Early Edge Found with Wednesday's NBA Picks on Home Underdogs: Jazz over Clippers

Jason Lake

Tuesday, January 27, 2015 7:24 PM UTC

Tuesday, Jan. 27, 2015 7:24 PM UTC

The Los Angeles Clippers are one of the best teams in the NBA, but they’re one of the worst at beating the NBA odds. Can the Utah Jazz take advantage when they meet Wednesday night in Salt Lake City?

Jason’s record as of Jan. 27: 25-25-3 ATS, 2-4 Totals
Welcome to the big time, Los Angeles Clippers. You’ve become the best team in town, not to mention one of the best teams in the NBA at 31-14. But uneasy lies the head that wears a crown; burdened by high expectations and a dash of palace intrigue, the Clippers are only 19-26 ATS, making them one of the worst basketball picks around. That’s Hollywood for you.

Meanwhile, in the parallel universe known as Salt Lake City, the Utah Jazz (16-29 SU, 23-22 ATS) are still working on that rebuilding project. This is Year Two since the Jazz let both Al Jefferson and Paul Millsap take a walk. It’s also their first year under “rookie” head coach Quin Snyder, who rose to prominence at the helm of the Missouri Tigers before leaving in 2006. The Jazz host Los Angeles Wednesday night (9:00 p.m. ET) with the NBA odds at press time favoring the Clippers at –6.5 at BetOnline.


B-Team No Longer
If you’re a fan of a certain age, you’ll remember how bad the Clippers used to be. It’s something of a miracle that Chris Paul (7.66 WAR), Blake Griffin (5.62 WAR) and DeAndre Jordan (5.40 WAR) all landed in L.A. while Donald Sterling was still the owner, not to mention head coach Doc Rivers. Let’s take a quick glimpse back at how things have changed in recent years.

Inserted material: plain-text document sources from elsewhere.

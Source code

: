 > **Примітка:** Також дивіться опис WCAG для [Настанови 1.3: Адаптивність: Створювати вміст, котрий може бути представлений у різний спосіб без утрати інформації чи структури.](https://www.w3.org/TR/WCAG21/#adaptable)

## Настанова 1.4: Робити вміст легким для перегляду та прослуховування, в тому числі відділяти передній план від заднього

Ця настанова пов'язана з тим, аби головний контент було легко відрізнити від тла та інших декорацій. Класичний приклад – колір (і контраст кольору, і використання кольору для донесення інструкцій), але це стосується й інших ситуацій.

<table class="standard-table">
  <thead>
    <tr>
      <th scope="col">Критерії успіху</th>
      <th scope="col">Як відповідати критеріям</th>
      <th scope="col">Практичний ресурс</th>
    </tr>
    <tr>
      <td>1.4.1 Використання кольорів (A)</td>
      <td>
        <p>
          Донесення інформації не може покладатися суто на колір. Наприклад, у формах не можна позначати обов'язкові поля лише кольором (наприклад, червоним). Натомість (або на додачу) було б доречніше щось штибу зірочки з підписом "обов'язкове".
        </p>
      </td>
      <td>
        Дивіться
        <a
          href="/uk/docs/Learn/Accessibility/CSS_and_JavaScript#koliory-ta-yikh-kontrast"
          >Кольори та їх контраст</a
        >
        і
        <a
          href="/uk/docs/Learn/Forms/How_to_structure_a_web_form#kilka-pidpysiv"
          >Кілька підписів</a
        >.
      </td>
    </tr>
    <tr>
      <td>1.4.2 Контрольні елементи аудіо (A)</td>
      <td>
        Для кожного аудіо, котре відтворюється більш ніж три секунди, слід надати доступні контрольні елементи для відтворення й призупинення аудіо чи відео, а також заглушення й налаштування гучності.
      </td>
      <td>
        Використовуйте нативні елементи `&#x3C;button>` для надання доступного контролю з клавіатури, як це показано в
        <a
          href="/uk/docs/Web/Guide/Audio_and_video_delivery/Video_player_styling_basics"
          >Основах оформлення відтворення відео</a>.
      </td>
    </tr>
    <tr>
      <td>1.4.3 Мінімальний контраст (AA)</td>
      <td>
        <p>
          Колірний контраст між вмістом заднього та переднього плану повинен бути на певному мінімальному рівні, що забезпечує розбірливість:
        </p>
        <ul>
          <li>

2008-09: 19-63 SU, 32-50 ATS
2009-10: 29-53 SU, 35-46-1 ATS
2010-11: 32-50 SU, 37-44-1 ATS
2011-12: 40-26 SU, 33-33 ATS
2012-13: 56-26 SU, 45-37 ATS
2013-14: 57-25 SU, 46-35-1 ATS
2014-15: 31-14 SU, 19-26 ATS

Not coincidentally, 2011 was the year that the NBA stepped in and prevented the Los Angeles Lakers from trading for Paul, who went to the Clippers instead. It was also Griffin’s third year with the team – he sat out his rookie campaign with a broken kneecap – and Jordan’s fourth season as a pro. The timing was right for the Clippers to take over L.A., especially with the Lakers in decline.


Blake Griffin Enterprises
Now things have gone about as far as they can go. There’s plenty of enthusiasm about the Clippers in the wake of Donald Sterling’s departure, but at this pace, they’re once again due to finish with 56 or 57 wins on the season. No growth, no money. L.A. is failing to meet market expectations, and it doesn’t look like things are going to improve anytime soon.

This is partly because of the market itself. Griffin is playing the role of the villain here; he’s very, very good, but he’s not MVP-quality like many people think. His defensive efficiency (plus-0.5 DBPM), rebounding (7.7 per 36 minutes), and shooting percentage (.500) are all at career lows, as Griffin puts more and more mid-range shots into his repertoire.


Under the Confluence
But Coach Rivers needs to take some blame, too. He’s also the team’s PBO, and he’s made some questionable decisions when it comes to his supporting actors – including trading for his own son, Austin Rivers (4.1 PER). The former Dukie has already got the worst Box Plus/Minus on the Clippers at minus-6.6, and he’s getting 16 minutes a game off the bench. Ridonkulous.

No such intrigue in Salt Lake, where Snyder and the Jazz are quietly getting better. Derrick Favors (3.33 WAR) and Rudy Gobert (2.69 WAR) have really developed down low, while Gordon Hayward (4.99 WAR) is showing why Utah was willing to sign him for four years at $63 million. There’s still miles to go before the Jazz are back in the playoff picture, especially with first-rounder Dante Exum (0.38 WAR) playing so poorly. But we’ll gladly add them to our basketball picks this week.